Saponine. - Sono di natura glucosidica anche molte sostanze assai diffuse nelle piante, che sono state ritrovate in oltre 60 famiglie e in più di 400 specie di monocotiledoni e dicotiledoni. Si sciolgono nell'acqua dando liquidi opalescenti, colloidali, fortemente schiumeggianti e precipitano con l'alcool di solito sotto forma di polvere. Sulla loro natura chimica si conosce ancora assai poco. Per idrolisi dànno uno zucchero e una sapogenina, sostanza non azotata. Sono spesso assai velenose perché sciolgono i globuli rossi del sangue (azione emolitica). La saponina della Saponaria officinalis fu ricavata dallo Schrader nel 1807 dalle radici di detta pianta. Saponine furono trovate nella corteccia di Quillaia, nella radice della Poligala, nel legno di Guaiaco, ecc.

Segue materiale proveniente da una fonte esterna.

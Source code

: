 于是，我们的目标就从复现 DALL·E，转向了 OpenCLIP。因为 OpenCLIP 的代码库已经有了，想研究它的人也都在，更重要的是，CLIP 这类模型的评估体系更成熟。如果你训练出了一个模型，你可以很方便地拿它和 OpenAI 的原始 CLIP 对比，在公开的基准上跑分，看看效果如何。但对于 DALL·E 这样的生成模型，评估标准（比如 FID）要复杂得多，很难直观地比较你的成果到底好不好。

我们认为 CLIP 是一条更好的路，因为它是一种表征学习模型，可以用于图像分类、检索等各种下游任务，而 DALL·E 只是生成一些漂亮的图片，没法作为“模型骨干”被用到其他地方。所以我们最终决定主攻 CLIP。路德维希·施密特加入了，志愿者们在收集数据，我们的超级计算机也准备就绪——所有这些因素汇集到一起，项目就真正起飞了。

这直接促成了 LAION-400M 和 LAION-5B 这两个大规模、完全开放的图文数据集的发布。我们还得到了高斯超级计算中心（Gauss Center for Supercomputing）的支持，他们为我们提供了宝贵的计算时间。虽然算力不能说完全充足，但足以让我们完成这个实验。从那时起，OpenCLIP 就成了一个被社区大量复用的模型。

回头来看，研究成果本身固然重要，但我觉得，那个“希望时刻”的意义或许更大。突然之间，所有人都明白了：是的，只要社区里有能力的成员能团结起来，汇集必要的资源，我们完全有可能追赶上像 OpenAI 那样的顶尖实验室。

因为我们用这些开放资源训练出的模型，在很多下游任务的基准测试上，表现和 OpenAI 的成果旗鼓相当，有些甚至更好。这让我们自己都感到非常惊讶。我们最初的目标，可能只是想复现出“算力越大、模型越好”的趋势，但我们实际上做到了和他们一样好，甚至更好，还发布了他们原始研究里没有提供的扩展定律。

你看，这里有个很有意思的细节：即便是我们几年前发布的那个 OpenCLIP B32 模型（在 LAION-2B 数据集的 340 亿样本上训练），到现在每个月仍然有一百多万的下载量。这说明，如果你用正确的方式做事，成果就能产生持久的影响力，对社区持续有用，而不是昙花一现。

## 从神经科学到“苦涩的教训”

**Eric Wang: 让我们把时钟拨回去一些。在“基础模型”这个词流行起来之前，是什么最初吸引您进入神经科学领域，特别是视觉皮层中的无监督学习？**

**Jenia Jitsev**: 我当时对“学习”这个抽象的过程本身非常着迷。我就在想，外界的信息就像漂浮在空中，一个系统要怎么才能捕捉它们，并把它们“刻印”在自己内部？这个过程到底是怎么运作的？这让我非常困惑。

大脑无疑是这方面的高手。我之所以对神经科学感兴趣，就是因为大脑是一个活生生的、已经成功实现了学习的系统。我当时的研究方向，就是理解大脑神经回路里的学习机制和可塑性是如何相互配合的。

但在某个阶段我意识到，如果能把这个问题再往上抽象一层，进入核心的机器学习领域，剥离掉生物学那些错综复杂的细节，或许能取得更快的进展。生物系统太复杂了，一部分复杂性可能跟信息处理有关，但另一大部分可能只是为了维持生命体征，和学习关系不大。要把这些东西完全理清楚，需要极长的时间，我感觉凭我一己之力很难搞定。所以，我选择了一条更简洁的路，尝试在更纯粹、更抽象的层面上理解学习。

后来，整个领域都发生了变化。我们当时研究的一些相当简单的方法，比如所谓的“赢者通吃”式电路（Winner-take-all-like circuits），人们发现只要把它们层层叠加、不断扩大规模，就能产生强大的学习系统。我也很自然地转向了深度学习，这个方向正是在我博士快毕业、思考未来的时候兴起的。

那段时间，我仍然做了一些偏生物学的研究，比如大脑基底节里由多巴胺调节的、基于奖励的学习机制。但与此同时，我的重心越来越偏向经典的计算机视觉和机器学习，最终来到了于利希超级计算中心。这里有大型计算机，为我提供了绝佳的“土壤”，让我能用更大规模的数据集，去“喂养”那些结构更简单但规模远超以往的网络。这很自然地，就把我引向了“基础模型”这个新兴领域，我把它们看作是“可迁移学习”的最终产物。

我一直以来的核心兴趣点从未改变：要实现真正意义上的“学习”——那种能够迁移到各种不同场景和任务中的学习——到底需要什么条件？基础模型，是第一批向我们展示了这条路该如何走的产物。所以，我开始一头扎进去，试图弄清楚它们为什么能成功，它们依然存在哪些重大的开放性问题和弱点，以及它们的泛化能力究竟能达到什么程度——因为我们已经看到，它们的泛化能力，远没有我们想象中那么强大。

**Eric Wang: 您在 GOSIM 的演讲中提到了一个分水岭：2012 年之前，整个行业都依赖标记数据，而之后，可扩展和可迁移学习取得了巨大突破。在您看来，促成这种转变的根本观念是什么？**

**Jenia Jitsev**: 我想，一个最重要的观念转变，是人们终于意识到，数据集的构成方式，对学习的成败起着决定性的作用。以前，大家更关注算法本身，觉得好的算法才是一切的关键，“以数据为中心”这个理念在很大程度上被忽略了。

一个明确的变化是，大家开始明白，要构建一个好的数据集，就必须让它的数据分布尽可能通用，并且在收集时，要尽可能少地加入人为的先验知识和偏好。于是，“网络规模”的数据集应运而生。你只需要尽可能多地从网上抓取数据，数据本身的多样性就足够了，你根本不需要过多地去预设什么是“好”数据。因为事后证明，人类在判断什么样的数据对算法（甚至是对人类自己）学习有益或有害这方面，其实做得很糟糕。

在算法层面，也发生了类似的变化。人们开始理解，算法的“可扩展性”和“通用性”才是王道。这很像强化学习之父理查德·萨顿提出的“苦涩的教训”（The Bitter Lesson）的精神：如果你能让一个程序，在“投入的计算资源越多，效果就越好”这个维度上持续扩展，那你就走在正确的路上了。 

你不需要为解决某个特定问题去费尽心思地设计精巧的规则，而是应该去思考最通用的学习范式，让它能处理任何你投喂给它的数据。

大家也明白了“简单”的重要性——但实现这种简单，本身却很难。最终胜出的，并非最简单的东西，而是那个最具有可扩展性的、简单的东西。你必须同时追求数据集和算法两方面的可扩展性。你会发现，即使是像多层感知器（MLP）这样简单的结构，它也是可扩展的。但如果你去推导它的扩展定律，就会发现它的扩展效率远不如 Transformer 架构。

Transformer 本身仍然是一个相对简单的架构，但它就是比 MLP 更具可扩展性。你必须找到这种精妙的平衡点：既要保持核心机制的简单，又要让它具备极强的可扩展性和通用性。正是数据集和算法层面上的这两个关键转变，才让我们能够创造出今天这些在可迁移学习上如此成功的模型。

Bibl.: J. J. L. van Rijn, Die Glucoside, Berlino 1900; Czapek, Biochemie der Pflanzen, s. a.; H. Hérissey, Les Glucosides, in Bull. Soc. chim. de France, Parigi 1923; Abderhalden, Biochem. Handlexicon, II, Berlino 1911.

Farmacologia. - I glucosidi rappresentano, dal punto di vista farmacologico, la parte attiva di molte droghe medicamentose. Alcuni di essi sono cardiotonici (digitalina, strofantina, adonidina, scillaina ecc.); altri espettoranti o emetici (senegina e altre saponine); altri ancora sono dotati di virtù purgative (antraglucosidi del rabarbaro, della cascara, dell'aloe); altri infine amari (genziopicrina, meniantina, condurangina, ecc.).

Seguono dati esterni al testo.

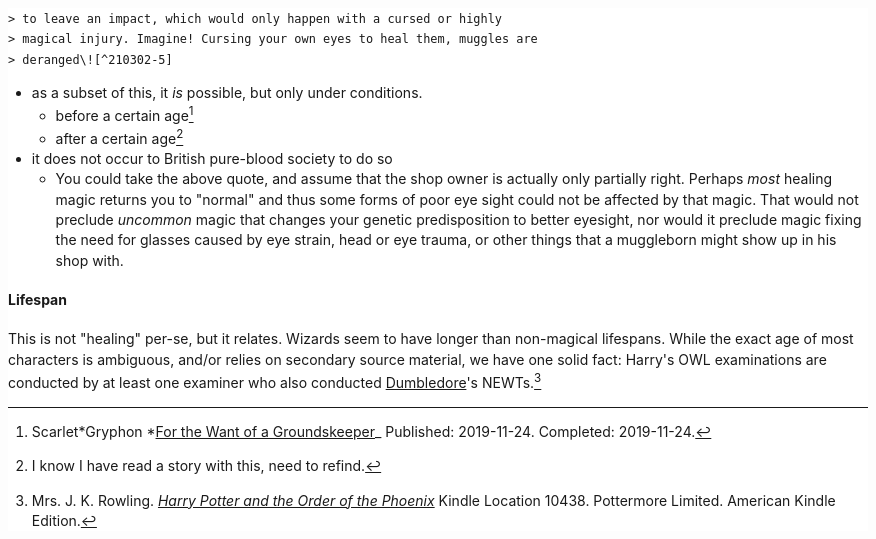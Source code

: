     > to leave an impact, which would only happen with a cursed or highly
    > magical injury. Imagine! Cursing your own eyes to heal them, muggles are
    > deranged\![^210302-5]
  - as a subset of this, it _is_ possible, but only under conditions.
    - before a certain age[^221122-1]
    - after a certain age[^221122-2]
- it does not occur to British pure-blood society to do so
  - You could take the above quote, and assume that the shop owner is actually
    only partially right. Perhaps _most_ healing magic returns you to "normal"
    and thus some forms of poor eye sight could not be affected by that magic.
    That would not preclude _uncommon_ magic that changes your genetic
    predisposition to better eyesight, nor would it preclude magic fixing the
    need for glasses caused by eye strain, head or eye trauma, or other things
    that a muggleborn might show up in his shop with.

[^221122-1]:
    Scarlet*Gryphon
    *[For the Want of a Groundskeeper](https://archiveofourown.org/works/21541015)\_
    Published: 2019-11-24. Completed: 2019-11-24.

[^221122-2]: I know I have read a story with this, need to refind.

#### Lifespan

This is not "healing" per-se, but it relates. Wizards seem to have longer than
non-magical lifespans. While the exact age of most characters is ambiguous,
and/or relies on secondary source material, we have one solid fact: Harry's OWL
examinations are conducted by at least one examiner who also conducted
[Dumbledore]'s NEWTs.[^210702-1]

[^210702-1]:
    Mrs. J. K. Rowling.
    _[Harry Potter and the Order of the
    Phoenix](https://www.goodreads.com/book/show/2.Harry_Potter_and_the_Order_of_the_Phoenix)_
    Kindle Location 10438. Pottermore Limited. American Kindle Edition.

[^210302-4]:
    kb0
    _[Fate's Mistake](https://www.fanfiction.net/s/4084005)_
    [Chapter 1](https://www.fanfiction.net/s/4084005/1/Fate-s-Mistake)
    Published: 2008-02-19. Updated: 2008-03-02.

[^210302-3]:
    kb0
    _[Fate's Mistake](https://www.fanfiction.net/s/4084005)_
    [Chapter 1](https://www.fanfiction.net/s/4084005/1/Fate-s-Mistake)
    Published: 2008-02-19. Updated: 2008-03-02.

[^210923-1]:
    - Hippothestrowl.
      _[Broken Utterly!](https://www.fanfiction.net/s/13507747)_
      [Chapter 2](https://www.fanfiction.net/s/13507747/2/Broken-Utterly)
      Published: 2020-02-23. Updated: 2020-12-09.
    - kb0
      _[Fate's Mistake](https://www.fanfiction.net/s/4084005)_
      [Chapter 1](https://www.fanfiction.net/s/4084005/1/Fate-s-Mistake)
      Published: 2008-02-19. Updated: 2008-03-02.


[spells]: <./spells/>
[BoST]: https://magicscrapbook.tumblr.com/post/162085200042/book-of-spells-transcript
[hpl1]: https://www.hp-lexicon.org/thing/gamps-law-of-elemental-transfiguration/
[AO1]: https://web.archive.org/
[Hermione]: </Harrypedia/people/Granger/Hermione Jean/>
[Harry]: </Harrypedia/people/Potter/Harry James/>
[Dumbledore]: </Harrypedia/people/Dumbledore/Albus Percival Wulfric Brian/>
[Potions]: /Harrypedia/magic/potions/
[Transfiguration]: /Harrypedia/magic/transfiguration/
[^211129-1]: Others have as well.
[^210514-9]: works that do this include:
[dark]: /Harrypedia/magic/dark/
[Horcruxes]: /Harrypedia/magic/dark/Horcruxes/
[^220715-3]: Works include but are not limited to:
[wands]: /Harrypedia/magic/wands/
[^210521-1]: Mrs. J. K. Rowling. paraphrased, but a citations is still needed.
[Trace]: /Harrypedia/magic/time/The_Trace/
[^210329-13]: Need Citation
[^210329-14]: Need Citation
[^210329-15]: Need Citation
[^210329-16]: Need Citation
[^210329-17]: Need Citation
[^210329-18]: Need Citation
[^210329-19]: Need Citation
[^180709-2]: Mrs. J. K. Rowling. _Harry Potter and the Order of the Phoenix_. Chapter 37. Location 12236.
[^200731-4]: Mrs. J. K. Rowling. _Harry Potter and the Goblet of Fire_
[^200731-5]: Mrs. J. K. Rowling. _Harry Potter and the Order of the Phoenix_
[^200731-7]: Citation needed.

Talora gli agliconi sono tossici come l'acido cianidrico che s'origina dall'amigdalina contenuta nelle mandorle amare, talaltra irritantissimi come l'isosolfocianato d'allile che si libera dalla sinigrina, glucoside dell'essenza di senape. La formazione e la scissione dei glucosidi nelle piante è una reazione reversibile dipendente dalla concentrazione nella cellula vegetale dei loro componenti: aglicone e glicone (v. sopra). Quest'ultimo può essere utilizzato dalla pianta così che il glucoside come tale può in gran parte scomparire: fatto importante perché, a seconda delle condizioni di vita e raccolta delle piante si potranno avere droghe terapeuticamente molto o poco attive.